Exercise aim: Return the listing exactly. Keep no pictures.
:::
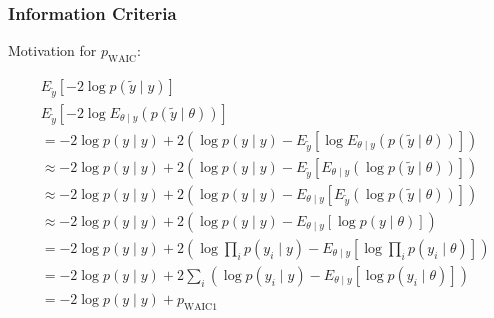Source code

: \documentclass{beamer}
\begin{document}
\begin{frame}
\frametitle{Information Criteria}

Motivation for $p_{\text{WAIC}}$:

\begin{align*}
&E_{\tilde{y}}\left[ -2  \log   p(\tilde{y} \mid y)  \right] \\
&E_{\tilde{y}}\left[ -2  \log  E_{\theta \mid y} ( p(\tilde{y} \mid \theta) ) \right] \\
&= - 2\log p(y \mid y) + 2\left( \log p(y \mid y) - E_{\tilde{y}}\left[  \log  E_{\theta \mid y} ( p(\tilde{y} \mid \theta) ) \right] \right) \\
&\approx - 2\log p(y \mid y) + 2\left( \log p(y \mid y) - E_{\tilde{y}}\left[   E_{\theta \mid y} ( \log  p(\tilde{y} \mid \theta) ) \right] \right) \\
&\approx - 2\log p(y \mid y) + 2\left( \log p(y \mid y) - E_{\theta \mid y}\left[   E_{\tilde{y}} (\log  p(\tilde{y} \mid \theta) ) \right] \right) \\
&\approx - 2\log p(y \mid y) + 2\left( \log p(y \mid y) - E_{\theta \mid y}\left[  \log   p(y \mid \theta)  \right] \right) \\
&= - 2\log p(y \mid y) + 2\left( \log \prod_i p(y_i \mid y) - E_{\theta \mid y}\left[  \log   \prod_i p(y_i \mid \theta)  \right] \right) \\
&= - 2\log p(y \mid y) + 2 \sum_i \left(  \log p(y_i \mid y) - E_{\theta \mid y}\left[ \log p(y_i \mid \theta)  \right] \right) \\
&= - 2\log p(y \mid y) + p_{\text{WAIC} 1}
\end{align*}



\end{frame}
\end{document}
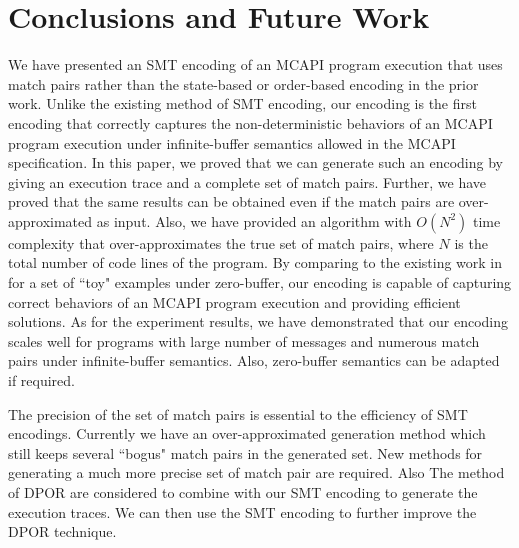 \section{Conclusions and Future Work}
We have presented an SMT encoding of an MCAPI program execution that uses match pairs rather than the state-based or order-based encoding in the prior work. Unlike the existing method of SMT encoding, our encoding is the first encoding that correctly captures the non-deterministic behaviors of an MCAPI program execution under infinite-buffer semantics allowed in the MCAPI specification. In this paper, we proved that we can generate such an encoding by giving an execution trace and a complete set of match pairs. Further, we have proved that the same results can be obtained even if the match pairs are over-approximated as input. Also, we have provided an algorithm with $O(N^2)$ time complexity that over-approximates the true set of match pairs, where $N$ is the total number of code lines of the program. By comparing to the existing work in \cite{elwakil:padtad10} for a set of ``toy" examples under zero-buffer, our encoding is capable of capturing correct behaviors of an MCAPI program execution and providing efficient solutions. As for the experiment results, we have demonstrated that our encoding scales well for programs with large number of messages and numerous match pairs under infinite-buffer semantics. Also, zero-buffer semantics can be adapted if required.

The precision of the set of match pairs is essential to the efficiency of SMT encodings. Currently we have an over-approximated generation method which still keeps several ``bogus" match pairs in the generated set. New methods for generating a much more precise set of match pair are required. Also The method of DPOR are considered to combine with our SMT encoding to generate the execution traces. We can then use the SMT encoding to further improve the DPOR technique.

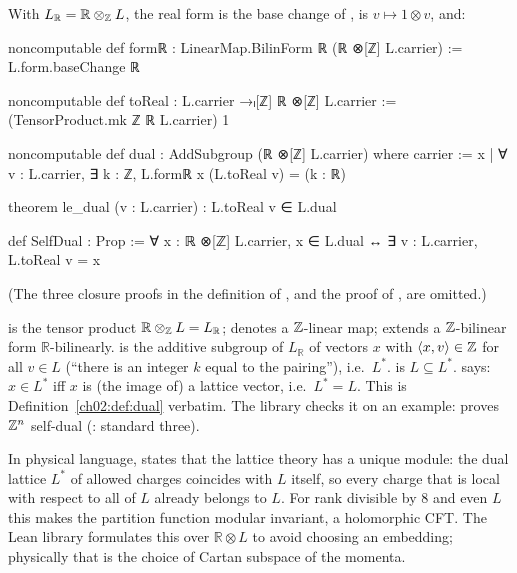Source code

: \begin{definition}\label{ch02:def:voadual}
With $L_{\mathbb{R}}=\mathbb{R}\otimes_{{\mathbb{Z}}} L$, the real form  is the base change of
,  is $v\mapsto1\otimes v$, and:
\end{definition}
\begin{leancode}
noncomputable def formℝ : LinearMap.BilinForm ℝ (ℝ ⊗[ℤ] L.carrier) := L.form.baseChange ℝ

noncomputable def toReal : L.carrier →ₗ[ℤ] ℝ ⊗[ℤ] L.carrier :=
  (TensorProduct.mk ℤ ℝ L.carrier) 1

noncomputable def dual : AddSubgroup (ℝ ⊗[ℤ] L.carrier) where
  carrier := {x | ∀ v : L.carrier, ∃ k : ℤ, L.formℝ x (L.toReal v) = (k : ℝ)}

theorem le_dual (v : L.carrier) : L.toReal v ∈ L.dual

def SelfDual : Prop := ∀ x : ℝ ⊗[ℤ] L.carrier, x ∈ L.dual ↔ ∃ v : L.carrier, L.toReal v = x
\end{leancode}
(The three closure proofs in the definition of , and the proof of , are
omitted.)
\begin{dictionary}
 is the tensor product $\mathbb{R}\otimes_{{\mathbb{Z}}} L=L_{\mathbb{R}}$;
 denotes a ${\mathbb{Z}}$-linear map;  extends a ${\mathbb{Z}}$-bilinear form
$\mathbb{R}$-bilinearly.   is the additive subgroup of $L_{\mathbb{R}}$ of vectors $x$
with $\langle x,v\rangle\in{\mathbb{Z}}$ for all $v\in L$ (``there is an integer $k$ equal to the
pairing''), i.e.\ $L^*$.   is $L\subseteq L^*$.   says: $x\in L^*$
iff $x$ is (the image of) a lattice vector, i.e.\ $L^*=L$.  This is Definition~\ref{ch02:def:dual}
verbatim.  The library checks it on an example:  proves ${\mathbb{Z}}^n$
self-dual (: standard three).
\end{dictionary}
\begin{physics}
In physical language,  states that the lattice theory has a unique module: the dual lattice $L^*$ of allowed charges coincides with $L$ itself, so every charge that is local with respect to all of $L$ already belongs to $L$. For rank divisible by $8$ and even $L$ this makes the partition function modular invariant, a holomorphic CFT. The Lean library formulates this over $\mathbb{R}\otimes L$ to avoid choosing an embedding; physically that is the choice of Cartan subspace of the momenta.
\end{physics}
:::
Solved problem:
Source code

: \documentclass{beamer}
\begin{document}
\begin{frame}
\frametitle{Information Criteria}

Motivation for $p_{\text{WAIC}}$:

\begin{align*}
&E_{\tilde{y}}\left[ -2  \log   p(\tilde{y} \mid y)  \right] \\
&E_{\tilde{y}}\left[ -2  \log  E_{\theta \mid y} ( p(\tilde{y} \mid \theta) ) \right] \\
&= - 2\log p(y \mid y) + 2\left( \log p(y \mid y) - E_{\tilde{y}}\left[  \log  E_{\theta \mid y} ( p(\tilde{y} \mid \theta) ) \right] \right) \\
&\approx - 2\log p(y \mid y) + 2\left( \log p(y \mid y) - E_{\tilde{y}}\left[   E_{\theta \mid y} ( \log  p(\tilde{y} \mid \theta) ) \right] \right) \\
&\approx - 2\log p(y \mid y) + 2\left( \log p(y \mid y) - E_{\theta \mid y}\left[   E_{\tilde{y}} (\log  p(\tilde{y} \mid \theta) ) \right] \right) \\
&\approx - 2\log p(y \mid y) + 2\left( \log p(y \mid y) - E_{\theta \mid y}\left[  \log   p(y \mid \theta)  \right] \right) \\
&= - 2\log p(y \mid y) + 2\left( \log \prod_i p(y_i \mid y) - E_{\theta \mid y}\left[  \log   \prod_i p(y_i \mid \theta)  \right] \right) \\
&= - 2\log p(y \mid y) + 2 \sum_i \left(  \log p(y_i \mid y) - E_{\theta \mid y}\left[ \log p(y_i \mid \theta)  \right] \right) \\
&= - 2\log p(y \mid y) + p_{\text{WAIC} 1}
\end{align*}



\end{frame}
\end{document}
 \section{Conclusions and Future Work}
We have presented an SMT encoding of an MCAPI program execution that uses match pairs rather than the state-based or order-based encoding in the prior work. Unlike the existing method of SMT encoding, our encoding is the first encoding that correctly captures the non-deterministic behaviors of an MCAPI program execution under infinite-buffer semantics allowed in the MCAPI specification. In this paper, we proved that we can generate such an encoding by giving an execution trace and a complete set of match pairs. Further, we have proved that the same results can be obtained even if the match pairs are over-approximated as input. Also, we have provided an algorithm with $O(N^2)$ time complexity that over-approximates the true set of match pairs, where $N$ is the total number of code lines of the program. By comparing to the existing work in \cite{elwakil:padtad10} for a set of ``toy" examples under zero-buffer, our encoding is capable of capturing correct behaviors of an MCAPI program execution and providing efficient solutions. As for the experiment results, we have demonstrated that our encoding scales well for programs with large number of messages and numerous match pairs under infinite-buffer semantics. Also, zero-buffer semantics can be adapted if required.

The precision of the set of match pairs is essential to the efficiency of SMT encodings. Currently we have an over-approximated generation method which still keeps several ``bogus" match pairs in the generated set. New methods for generating a much more precise set of match pair are required. Also The method of DPOR are considered to combine with our SMT encoding to generate the execution traces. We can then use the SMT encoding to further improve the DPOR technique.

Source code

: \begin{definition}\label{ch02:def:voadual}
With $L_{\mathbb{R}}=\mathbb{R}\otimes_{{\mathbb{Z}}} L$, the real form  is the base change of
,  is $v\mapsto1\otimes v$, and:
\end{definition}
\begin{leancode}
noncomputable def formℝ : LinearMap.BilinForm ℝ (ℝ ⊗[ℤ] L.carrier) := L.form.baseChange ℝ

noncomputable def toReal : L.carrier →ₗ[ℤ] ℝ ⊗[ℤ] L.carrier :=
  (TensorProduct.mk ℤ ℝ L.carrier) 1

noncomputable def dual : AddSubgroup (ℝ ⊗[ℤ] L.carrier) where
  carrier := {x | ∀ v : L.carrier, ∃ k : ℤ, L.formℝ x (L.toReal v) = (k : ℝ)}

theorem le_dual (v : L.carrier) : L.toReal v ∈ L.dual

def SelfDual : Prop := ∀ x : ℝ ⊗[ℤ] L.carrier, x ∈ L.dual ↔ ∃ v : L.carrier, L.toReal v = x
\end{leancode}
(The three closure proofs in the definition of , and the proof of , are
omitted.)
\begin{dictionary}
 is the tensor product $\mathbb{R}\otimes_{{\mathbb{Z}}} L=L_{\mathbb{R}}$;
 denotes a ${\mathbb{Z}}$-linear map;  extends a ${\mathbb{Z}}$-bilinear form
$\mathbb{R}$-bilinearly.   is the additive subgroup of $L_{\mathbb{R}}$ of vectors $x$
with $\langle x,v\rangle\in{\mathbb{Z}}$ for all $v\in L$ (``there is an integer $k$ equal to the
pairing''), i.e.\ $L^*$.   is $L\subseteq L^*$.   says: $x\in L^*$
iff $x$ is (the image of) a lattice vector, i.e.\ $L^*=L$.  This is Definition~\ref{ch02:def:dual}
verbatim.  The library checks it on an example:  proves ${\mathbb{Z}}^n$
self-dual (: standard three).
\end{dictionary}
\begin{physics}
In physical language,  states that the lattice theory has a unique module: the dual lattice $L^*$ of allowed charges coincides with $L$ itself, so every charge that is local with respect to all of $L$ already belongs to $L$. For rank divisible by $8$ and even $L$ this makes the partition function modular invariant, a holomorphic CFT. The Lean library formulates this over $\mathbb{R}\otimes L$ to avoid choosing an embedding; physically that is the choice of Cartan subspace of the momenta.
\end{physics}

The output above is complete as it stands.